__Work item__:
Each line below that contains the word "flow" must be copied.

__Data records__:

--------------------------------------------------

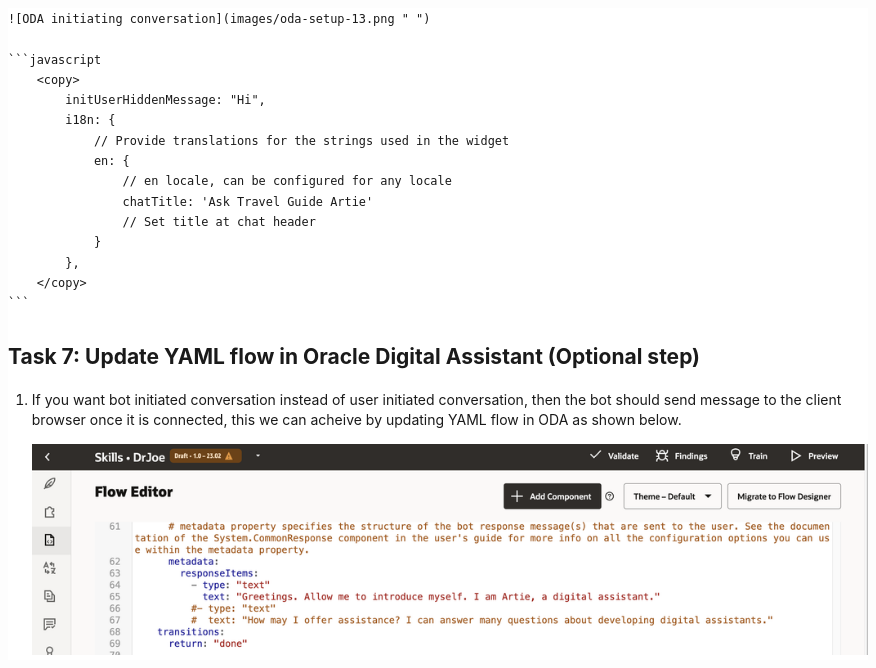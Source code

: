    ![ODA initiating conversation](images/oda-setup-13.png " ")

    ```javascript 
        <copy>
            initUserHiddenMessage: "Hi", 
            i18n: {                                     
                // Provide translations for the strings used in the widget
                en: {                                   
                    // en locale, can be configured for any locale
                    chatTitle: 'Ask Travel Guide Artie'       
                    // Set title at chat header
                }
            }, 
        </copy>
    ```

## Task 7: Update YAML flow in Oracle Digital Assistant (Optional step)

1. If you want bot initiated conversation instead of user initiated conversation, then the bot should send message to the client browser once it is connected, this we can acheive by updating YAML flow in ODA as shown below.

    ![ODA bot initiated conversation](images/oda-setup-12.png " ")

--------------------------------------------------

__Solution for this problem__:
## Task 7: Update YAML flow in Oracle Digital Assistant (Optional step)
1. If you want bot initiated conversation instead of user initiated conversation, then the bot should send message to the client browser once it is connected, this we can acheive by updating YAML flow in ODA as shown below.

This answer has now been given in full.